The illusion of abundance provided by finite stocks of fossil fuels and minerals has made us ignorant about what true sustainability is, but as soon growth in extraction grinds to a screeching halt then slowly reverses in the coming decade, we will immediately wake up to its realities. Towards the middle of this century (depending on how fast we “progress”) everything we do today, from large scale agriculture to manufacturing and cities — the very essence of the word: civilization — will start to dwindle and fade away. Yes, if you are middle aged or younger that means: still in your lifetime. A massive climate change and a mass extinction we have unleashed as part of the process will just further complicate all this.

Paris, circa 3500 AD. Image credit: Cristiano Pinto on Unsplash

In theory, upon realizing all this, we could rein back our energy use, ‘de-grow’ the economy, teach farming skills to large masses of the population, breed draft animals and equip every household with low tech gear aiding them during a transition back to a more simpler life. Yes, that could include solar panels, but not in order to feed massive amounts of power back to the grid, but as part of a small scale DC (direct current) home grid. Equipped with acid batteries and DC equipment such a low tech network could provide refrigeration and basic services like running a washing machine or a small water pump circulating water between a solar heater and a hot water tank.
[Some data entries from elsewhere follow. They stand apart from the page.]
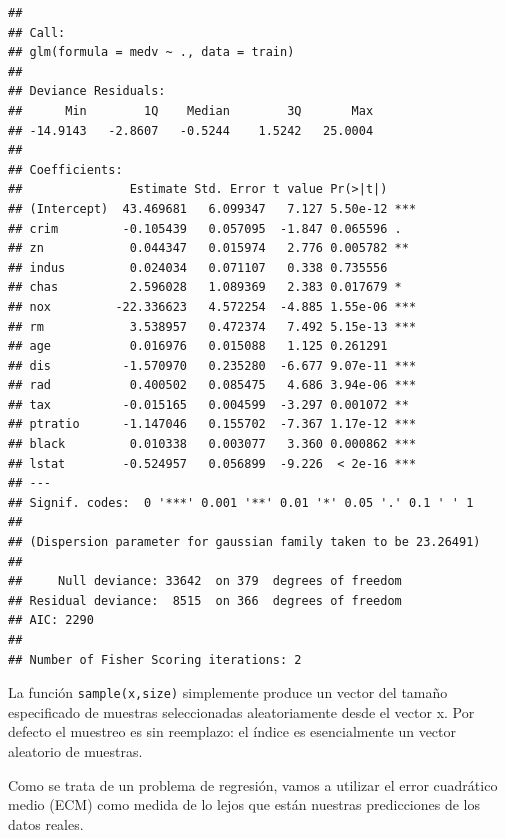 \documentclass[]{book}
\newenvironment{Shaded}{\begin{snugshade}}{\end{snugshade}}
\newcommand{\KeywordTok}[1]{\textcolor[rgb]{0.13,0.29,0.53}{\textbf{#1}}}
\newcommand{\DecValTok}[1]{\textcolor[rgb]{0.00,0.00,0.81}{#1}}
\newcommand{\StringTok}[1]{\textcolor[rgb]{0.31,0.60,0.02}{#1}}
\newcommand{\OperatorTok}[1]{\textcolor[rgb]{0.81,0.36,0.00}{\textbf{#1}}}
\newcommand{\NormalTok}[1]{#1}
\begin{document}
\begin{verbatim}
## 
## Call:
## glm(formula = medv ~ ., data = train)
## 
## Deviance Residuals: 
##      Min        1Q    Median        3Q       Max  
## -14.9143   -2.8607   -0.5244    1.5242   25.0004  
## 
## Coefficients:
##               Estimate Std. Error t value Pr(>|t|)    
## (Intercept)  43.469681   6.099347   7.127 5.50e-12 ***
## crim         -0.105439   0.057095  -1.847 0.065596 .  
## zn            0.044347   0.015974   2.776 0.005782 ** 
## indus         0.024034   0.071107   0.338 0.735556    
## chas          2.596028   1.089369   2.383 0.017679 *  
## nox         -22.336623   4.572254  -4.885 1.55e-06 ***
## rm            3.538957   0.472374   7.492 5.15e-13 ***
## age           0.016976   0.015088   1.125 0.261291    
## dis          -1.570970   0.235280  -6.677 9.07e-11 ***
## rad           0.400502   0.085475   4.686 3.94e-06 ***
## tax          -0.015165   0.004599  -3.297 0.001072 ** 
## ptratio      -1.147046   0.155702  -7.367 1.17e-12 ***
## black         0.010338   0.003077   3.360 0.000862 ***
## lstat        -0.524957   0.056899  -9.226  < 2e-16 ***
## ---
## Signif. codes:  0 '***' 0.001 '**' 0.01 '*' 0.05 '.' 0.1 ' ' 1
## 
## (Dispersion parameter for gaussian family taken to be 23.26491)
## 
##     Null deviance: 33642  on 379  degrees of freedom
## Residual deviance:  8515  on 366  degrees of freedom
## AIC: 2290
## 
## Number of Fisher Scoring iterations: 2
\end{verbatim}

\begin{Shaded}
\end{Shaded}

La función \texttt{sample(x,size)} simplemente produce un vector del
tamaño especificado de muestras seleccionadas aleatoriamente desde el
vector x. Por defecto el muestreo es sin reemplazo: el índice es
esencialmente un vector aleatorio de muestras.

Como se trata de un problema de regresión, vamos a utilizar el error
cuadrático medio (ECM) como medida de lo lejos que están nuestras
predicciones de los datos reales.
\end{document}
But we won’t do any of this. Not at scale for sure. ‘That would be an attack on our personal freedom!’ So, we will keep denying en masse that our predicament even exists until it becomes way too late to start adapting to its consequences. A rapid and uncontrollable “simplification” now thus seems to be inevitable as a mad scramble for energy and rapidly depleting resources fully unfolds in front of our eyes. Depending on how fast modern civilization keeps crumbling away (yes, it’s already falling, so don’t be surprised should you find yourself under the rubble one day), the few survivors might even find themselves in relative abundance again. There will be a lot of fine material to build homes, low tech equipment and much more from. They might even see an Ecotechnic future emerging from the ruins of modernity, with all its clever heat engines, hydroponic farms, walkable (and certainly more livable) cities and all the rest.

Presuming there will be a living ecosystem to inhabit, they could even enjoy a pleasant life. As stated above, however, the recycling and repurposing of materials left behind by industrial civilization cannot go on forever. Not even for a radically smaller and ecologically minded society. (Oh, and forget about mining: all the easy to get stuff will be long gone by then. What will be left would require immense fleets of fossil fueled machines to extract and smelt — not something any of our descendants will have after the fall of modernity.) So, one day even this relative abundance will give way to scarcities again, leading to another round of collapse.

After a few rinse and repeat cycles, in a matter of centuries or a millennia later, we will be back to hunting, gathering and small scale subsistence farming again, with very little technology left for us to use. We might have houses built from wood, adobe or similar truly renewable materials, as well as tools made from bones, leather and the like, but very few (if any) metal objects, or machines more complex than a watermill. If you want to imagine the future many millennia from now, forget Star Trek. Instead, imagine a neolithic village, like this:

Suburbs around (what used to be) Toronto, CA circa 5000 AD. Notice the lack of solar panels or electric vehicles and the liberal use of renewable materials. Image credit: Irish National heritage Park Ferrycarrig by Jo Turner

I’m sorry to say: it simply cannot happen any other way. We cannot recreate neither rich mineral reserves, nor fossil fuels which has enabled this unprecedented bonanza in the past couple of centuries. Neither can we discover a third hemisphere — there is none. (If, after all this, you still believe that fusion or whatever wonder-technology of the day will save us, then I urge you to start filing patents on how to reproduce those from twigs, grass and cow manure.) Folks, there is no energy without minerals and there are no minerals without energy. Once these two inputs are gone, there is no way getting them back. Even us, humans, cannot trick entropy — only ourselves.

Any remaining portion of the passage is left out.